Saved data entries
::::::::

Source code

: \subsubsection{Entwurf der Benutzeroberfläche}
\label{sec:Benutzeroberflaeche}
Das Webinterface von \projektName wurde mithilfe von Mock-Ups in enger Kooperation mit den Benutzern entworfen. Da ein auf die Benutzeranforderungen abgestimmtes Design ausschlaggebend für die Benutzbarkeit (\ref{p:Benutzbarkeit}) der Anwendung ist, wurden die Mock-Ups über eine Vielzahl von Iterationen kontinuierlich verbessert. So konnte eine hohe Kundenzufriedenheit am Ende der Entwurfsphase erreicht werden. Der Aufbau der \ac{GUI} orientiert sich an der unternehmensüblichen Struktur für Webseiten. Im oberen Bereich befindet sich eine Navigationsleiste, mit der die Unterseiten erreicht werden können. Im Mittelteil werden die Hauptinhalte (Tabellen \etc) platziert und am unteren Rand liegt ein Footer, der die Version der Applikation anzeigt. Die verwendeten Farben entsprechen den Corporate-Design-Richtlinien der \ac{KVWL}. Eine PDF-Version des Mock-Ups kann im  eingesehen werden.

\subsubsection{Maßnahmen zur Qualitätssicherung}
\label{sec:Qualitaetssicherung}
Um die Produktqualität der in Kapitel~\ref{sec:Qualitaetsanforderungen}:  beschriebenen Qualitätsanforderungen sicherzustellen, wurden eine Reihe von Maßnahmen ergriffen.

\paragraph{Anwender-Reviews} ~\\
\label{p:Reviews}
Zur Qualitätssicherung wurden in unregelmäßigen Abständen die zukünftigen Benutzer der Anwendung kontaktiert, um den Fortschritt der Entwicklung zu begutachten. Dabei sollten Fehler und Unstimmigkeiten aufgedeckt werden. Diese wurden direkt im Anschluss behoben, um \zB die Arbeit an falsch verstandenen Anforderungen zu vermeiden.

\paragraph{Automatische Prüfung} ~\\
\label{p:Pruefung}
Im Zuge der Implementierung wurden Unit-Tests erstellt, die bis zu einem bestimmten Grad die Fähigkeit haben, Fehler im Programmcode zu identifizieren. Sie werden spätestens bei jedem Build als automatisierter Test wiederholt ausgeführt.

::::::::

The problem
Give back each record above exactly as written.

Answer section
Source code

: \subsubsection{Entwurf der Benutzeroberfläche}
\label{sec:Benutzeroberflaeche}
Das Webinterface von \projektName wurde mithilfe von Mock-Ups in enger Kooperation mit den Benutzern entworfen. Da ein auf die Benutzeranforderungen abgestimmtes Design ausschlaggebend für die Benutzbarkeit (\ref{p:Benutzbarkeit}) der Anwendung ist, wurden die Mock-Ups über eine Vielzahl von Iterationen kontinuierlich verbessert. So konnte eine hohe Kundenzufriedenheit am Ende der Entwurfsphase erreicht werden. Der Aufbau der \ac{GUI} orientiert sich an der unternehmensüblichen Struktur für Webseiten. Im oberen Bereich befindet sich eine Navigationsleiste, mit der die Unterseiten erreicht werden können. Im Mittelteil werden die Hauptinhalte (Tabellen \etc) platziert und am unteren Rand liegt ein Footer, der die Version der Applikation anzeigt. Die verwendeten Farben entsprechen den Corporate-Design-Richtlinien der \ac{KVWL}. Eine PDF-Version des Mock-Ups kann im  eingesehen werden.

\subsubsection{Maßnahmen zur Qualitätssicherung}
\label{sec:Qualitaetssicherung}
Um die Produktqualität der in Kapitel~\ref{sec:Qualitaetsanforderungen}:  beschriebenen Qualitätsanforderungen sicherzustellen, wurden eine Reihe von Maßnahmen ergriffen.

\paragraph{Anwender-Reviews} ~\\
\label{p:Reviews}
Zur Qualitätssicherung wurden in unregelmäßigen Abständen die zukünftigen Benutzer der Anwendung kontaktiert, um den Fortschritt der Entwicklung zu begutachten. Dabei sollten Fehler und Unstimmigkeiten aufgedeckt werden. Diese wurden direkt im Anschluss behoben, um \zB die Arbeit an falsch verstandenen Anforderungen zu vermeiden.

\paragraph{Automatische Prüfung} ~\\
\label{p:Pruefung}
Im Zuge der Implementierung wurden Unit-Tests erstellt, die bis zu einem bestimmten Grad die Fähigkeit haben, Fehler im Programmcode zu identifizieren. Sie werden spätestens bei jedem Build als automatisierter Test wiederholt ausgeführt.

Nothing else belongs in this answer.